Записки незаговорщика — страница 26 из 65

— Вы, — кричал он, — вы спекулируете на трагедии народа!

Я смотрел на него с удивлением, мне казалось, что он — в истерике. Орлов произносил незначащие примирительные слова, Кондрашов время от времени вставлял что-то про чистоту нашей идеологии. Потерпев еще немного, я подлил в огонь такого масла, что мой собеседник, казалось, вот-вот умрет от апоплексии: я назвал Заболоцкого.

— Вы всё отрицаете, — сказал я, — но вот поглядите: в течение 1948–1956 годов, за целое десятилетие, такой замечательный поэт, как Заболоцкий, напечатал хорошо если пять-шесть стихотворений. А ведь написаны в эти годы лучшие его вещи: «Гурзуф», «Облетают последние листья», «Прощание с друзьями», «Сон», «Поэт», «Неудачник», «О красоте человеческих

лиц»… В эти годы опубликованы не только его бесчисленные грузинские переводы, — Важа Пшавела и Орбелиани, но и немцы, и венгры, и таджики, и узбеки… Он всех переводил. Из лагеря Заболоцкий вернулся в 1946, а печатать его как поэта начали после 1956 года. Это ведь что-нибудь да значит? А Пастернак? Ахматова?

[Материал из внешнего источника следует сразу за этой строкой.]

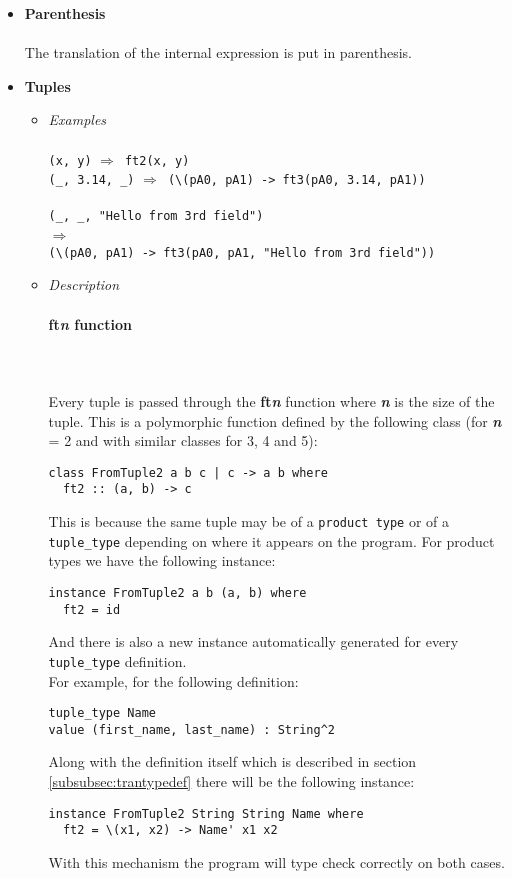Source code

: \documentclass[diploma]{softlab-thesis}
\def\lra{$\Longrightarrow$\ }
\def\pend{\mbox{}\\\\}
\begin{document}
\begin{itemize}
\item
\textbf{Parenthesis}\\\\
The translation of the internal expression is put in parenthesis.\\

\item
\textbf{Tuples}
\begin{itemize}
\item
\textit{Examples}\\\\
\texttt{(x, y)} \lra \texttt{ft2(x, y)} \\
\verb|(_, 3.14, _)| \lra \verb|(\(pA0, pA1) -> ft3(pA0, 3.14, pA1))|\\
\\
\verb|(_, _, "Hello from 3rd field")|
\\
\lra
\\
\verb|(\(pA0, pA1) -> ft3(pA0, pA1, "Hello from 3rd field"))|\\

\newpage
\item
\textit{Description}
\paragraph{ft\textit{n} function}\pend
Every tuple is passed through the \textbf{ft\textit{n}} function where
\textbf{\textit{n}} is the size of the tuple. This is a polymorphic function
defined by the following class (for \textbf{\textit{n}} = 2 and with similar
classes for 3, 4 and 5):
\begin{verbatim}
class FromTuple2 a b c | c -> a b where
  ft2 :: (a, b) -> c
\end{verbatim}
This is because the same tuple may be of a \texttt{product type} or of a
\verb|tuple_type| depending on where it appears on the program.
For product types we have the following instance:
\begin{verbatim}
instance FromTuple2 a b (a, b) where
  ft2 = id
\end{verbatim}
And there is also a new instance automatically generated for every
\verb|tuple_type| definition.\\
For example, for the following definition:
\begin{verbatim}
tuple_type Name
value (first_name, last_name) : String^2
\end{verbatim}
Along with the definition itself which is described in section
\ref{subsubsec:trantypedef} there will be the following instance:
\begin{verbatim}
instance FromTuple2 String String Name where
  ft2 = \(x1, x2) -> Name' x1 x2
\end{verbatim}
With this mechanism the program will type check correctly on both cases.


\end{itemize}
\end{itemize}
\end{document}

Лесючевский не отвечал, он, кажется, даже не слушал. Возражать пытался Орлов («Заболоцкий и Пастернак переводили, сознавая себя участниками многонациональной советской культуры…»), Лесючевский же продолжал свой бешеный монолог. Имя Заболоцкого подействовало на него, как мулета на быка. В конце разговора он приутих и на прощание дал мне понять, что на издание потрачено много денег, что выпускать его, к сожалению, придется, что редакция получила распоряжение выкинуть всех Гумилевых и Ходасевичей и что я должен переработать предисловие «в свете партийный указаний».

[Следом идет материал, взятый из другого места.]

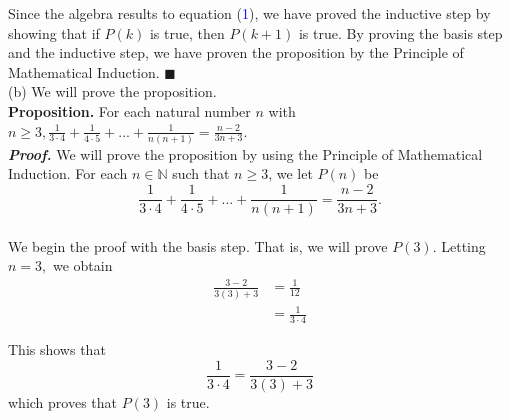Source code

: \documentclass{article}
\begin{document}
Since the algebra results to equation (\textcolor{blue}{1}), we have proved the inductive step by showing that if $P(k)$ is true, then $P(k + 1)$ is true. By proving the basis step and the inductive step, we have proven the proposition by the Principle of Mathematical Induction. \hfill$\blacksquare$ \\

(b) We will prove the proposition.\\
\textbf{Proposition.} For each natural number $n$ with $n \geq 3, \frac{1}{3 \cdot 4} + \frac{1}{4 \cdot 5} + ... + \frac{1}{n(n + 1)} = \frac{n - 2}{3n + 3}$.\\
\textit{\textbf{Proof.}} We will prove the proposition by using the Principle of Mathematical Induction. For each $n \in \mathbb{N}$ such that $n \geq 3$, we let $P(n)$ be
\begin{equation*}
\frac{1}{3 \cdot 4} + \frac{1}{4 \cdot 5} + ... + \frac{1}{n(n + 1)} = \frac{n - 2}{3n + 3}.
\end{equation*} \\

We begin the proof with the basis step. That is, we will prove $P(3)$. Letting $n = 3,$ we obtain
\begin{align*}
\frac{3 - 2}{3(3) + 3} &= \frac{1}{12}\\
&= \frac{1}{3 \cdot 4}
\end{align*}

This shows that 
\begin{equation*}
\frac{1}{3 \cdot 4} = \frac{3 - 2}{3(3) + 3}
\end{equation*}
which proves that $P(3)$ is true.\\
\end{document}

Никогда феодал Лесючевский не простил мне этого разговора. Неодолимые препятствия, воздвигавшиеся на пути моих книг в издательстве «Советский писатель», были последствиями моей дерзости. Я посмел напомнить всесильному директору о его жертвах.

Горькое отступление

И бросив серебренники в храме, он вышел, пошел и удавился.

Матф. 27, 5.

Дорогой западный коллега, у тебя так много источников информации, что ты мог бы все знать и все понимать. Однако этих источников слишком много: уследить за ними ты не в силах и потому теряешь к ним интерес. А ведь мог бы ты не удивляться тому, что Николай Лесючевский остался на высоком посту чиновничьей иерархии вопреки гнусной роли, которую он играл долгие годы. Он не один такой. До недавних пор в Институте мировой литературы имени Горького работал Яков Ефимович Эльсберг (прежде печатавшийся под фамилией — Шеперштейн-Лерц), солидный ученый, автор многих трудов по теории сатиры и по истории русской литературы, например, о Герцене. Этот импозантный профессор — подлец патологический; числа его жертв я не знаю, но их много. Вот один из эпизодов его жизни. В 1949 году был арестован индолог и автор исторических романов Евгений Львович Штейнберг; он на первом же свидании — через двойную решетку — прокричал жене: «Яков». Вечерами Эльсберг приходил играть в карты и, будучи холостяком, долгие часы проводил в радушном соседском доме. Конечно, он не знал, что жене его жертвы известно о его доносе; после ареста Штейнберга он продолжал прибегать и, беспокоясь, спрашивать о приятеле… В конце концов Татьяна Акимовна Штейнберг все же выставила его за дверь. Таких жертв у этого герценоведа было много. В свое время его, как и Лесючевского, хотели выгнать хотя бы из Союза писателей, и он, подобно Лесючевскому, написал большое письмо, в котором, ничего не отрицая, настойчиво доказывал, что ошибался вместе с партией. Его простили и оставили — не только членом Союза писателей, но и заведующим сектором теории в Институте мировой литературы. Биография Эльсберга сложная: в былое время он был личным секретарем Льва Каменева, и уцелел. Конечно, уцелел не просто так, не случайно, цену он, видно, заплатил за себя немалую — в эту цену вошла и жизнь его ближайшего друга Евгения Штейнберга.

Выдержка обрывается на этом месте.